Foster Wheeler Reports 2Q 2009 Financial Results



Foster Wheeler reported net income for the second quarter of 2009 of $122.2 million, or $0.96 per diluted share, compared with $160.8 million, or $1.11 per diluted share, in the second quarter of 2008.  Net income in the second quarter of 2009 was $124.0 million, or $0.98 per diluted share, compared with $142.5 million, or $0.98 per diluted share, in the second quarter of 2008.

Second-quarter 2009 consolidated EBITDA (earnings before interest expense, income taxes, depreciation and amortization) was $162.0 million, compared with $220.4 million in the second quarter of 2008. Consolidated EBITDA in the second quarter of 2009 was $163.7 million, compared with $202.2 million in the second quarter of 2008.

For the first six months of 2009, net income was $195.1 million, or $1.54 per diluted share, compared with $298.8 million, or $2.06 per diluted share, for the first six months of 2008. Consolidated EBITDA for the first six months of 2009 was $267.5 million, compared with $415.7 million for the first six months of 2008.

Foster Wheeler's Chairman and Chief Executive Officer, Raymond J. Milchovich, said, "The company's net income in the second quarter of 2009 was driven by very strong EBITDA generation. Specifically, the company reported an increase in consolidated EBITDA in the second quarter of 2009 as compared to the average quarter of 2008, excluding the impact of approximately $17 million of unfavorable currency translation. The increase was due to outstanding commercial and operational performance in both of our business groups. In addition, the strong performance of our Global Engineering and Construction Group was bolstered by its ability to capture available profit enhancement opportunities during the quarter. Also, our Global Power Group's performance benefited from the actions it has taken over the past several years in the pursuit of commercial and operational excellence."

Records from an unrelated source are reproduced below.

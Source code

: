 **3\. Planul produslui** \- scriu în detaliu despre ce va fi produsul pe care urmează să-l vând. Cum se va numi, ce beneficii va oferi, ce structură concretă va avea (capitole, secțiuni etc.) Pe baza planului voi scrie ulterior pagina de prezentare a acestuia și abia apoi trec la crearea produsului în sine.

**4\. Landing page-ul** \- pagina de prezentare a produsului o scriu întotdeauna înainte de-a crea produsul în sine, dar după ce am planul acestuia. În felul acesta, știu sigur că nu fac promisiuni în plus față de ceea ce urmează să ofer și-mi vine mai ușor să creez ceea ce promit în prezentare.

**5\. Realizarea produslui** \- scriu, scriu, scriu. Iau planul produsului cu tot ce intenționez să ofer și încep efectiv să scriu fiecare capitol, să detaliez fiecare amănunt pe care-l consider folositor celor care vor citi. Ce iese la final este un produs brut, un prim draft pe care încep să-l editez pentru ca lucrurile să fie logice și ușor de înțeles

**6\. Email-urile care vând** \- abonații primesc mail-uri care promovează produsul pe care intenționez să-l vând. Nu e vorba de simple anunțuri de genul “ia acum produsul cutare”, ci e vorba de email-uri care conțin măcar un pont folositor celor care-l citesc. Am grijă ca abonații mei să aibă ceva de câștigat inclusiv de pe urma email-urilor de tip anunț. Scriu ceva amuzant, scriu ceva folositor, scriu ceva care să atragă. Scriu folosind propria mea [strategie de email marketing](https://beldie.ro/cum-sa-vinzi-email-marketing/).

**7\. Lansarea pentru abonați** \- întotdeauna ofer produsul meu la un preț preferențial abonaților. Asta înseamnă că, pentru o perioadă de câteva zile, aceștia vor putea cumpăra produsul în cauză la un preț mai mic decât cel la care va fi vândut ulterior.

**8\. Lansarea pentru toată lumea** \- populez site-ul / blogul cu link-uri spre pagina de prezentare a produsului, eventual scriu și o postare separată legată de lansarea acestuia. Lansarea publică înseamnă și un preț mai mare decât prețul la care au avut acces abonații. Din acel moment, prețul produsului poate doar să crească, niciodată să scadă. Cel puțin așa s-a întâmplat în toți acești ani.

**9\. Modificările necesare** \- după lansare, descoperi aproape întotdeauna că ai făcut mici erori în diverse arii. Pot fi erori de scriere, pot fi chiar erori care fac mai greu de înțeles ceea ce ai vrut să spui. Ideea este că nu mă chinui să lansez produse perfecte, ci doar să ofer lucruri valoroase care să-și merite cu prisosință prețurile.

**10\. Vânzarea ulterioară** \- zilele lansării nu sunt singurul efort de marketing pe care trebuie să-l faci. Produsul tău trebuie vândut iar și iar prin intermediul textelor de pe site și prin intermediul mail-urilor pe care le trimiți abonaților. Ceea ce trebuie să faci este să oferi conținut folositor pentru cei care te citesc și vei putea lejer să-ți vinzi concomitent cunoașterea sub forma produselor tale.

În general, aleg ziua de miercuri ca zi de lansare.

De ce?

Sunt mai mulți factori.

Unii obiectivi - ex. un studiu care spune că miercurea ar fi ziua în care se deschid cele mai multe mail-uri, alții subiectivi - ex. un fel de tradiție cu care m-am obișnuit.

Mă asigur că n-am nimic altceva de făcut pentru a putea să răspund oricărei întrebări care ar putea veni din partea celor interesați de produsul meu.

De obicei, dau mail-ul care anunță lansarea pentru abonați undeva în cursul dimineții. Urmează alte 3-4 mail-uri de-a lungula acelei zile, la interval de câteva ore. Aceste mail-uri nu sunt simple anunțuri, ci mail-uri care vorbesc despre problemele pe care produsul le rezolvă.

Global Engineering and Construction (E&C) Group

  • EBITDA in the second quarter of 2009 was $145 million, excluding the impact of approximately $14 million of unfavorable currency translation (reported Q2 2009 EBITDA calculated at average 2008 exchange rates). EBITDA was driven by outstanding commercial and operational performance and the capture of available profit enhancement opportunities.
  • Despite the lack of any new "mega" contract booked during the period, new orders booked in Foster Wheeler scope remained at a very strong level. New orders contributed to an all-time record level of scope backlog of $1.98 billion in the second quarter of 2009, excluding the impact of approximately $218 million of unfavorable currency translation (reported Q2 2009 scope backlog calculated at the exchange rates in effect at the end of Q2 2008, when the company had reported record scope backlog). Man-hours in backlog at the end of the second quarter of 2009 amounted to 15.2 million, the second-highest in the company's history.
  • Scope operating revenues were below the average quarter of 2008, primarily due to a modestly lower volume of work executed combined with approximately $52 million of unfavorable currency translation (as compared to average 2008 exchange rates).

Share Repurchase Program

On September 12, 2008, the company announced that its board of directors had authorized a $750 million share repurchase program. The company purchased no shares under the program during the second quarter of 2009. To date, the company has purchased 18.1 million common shares and has approximately $265 million remaining under the existing authorization.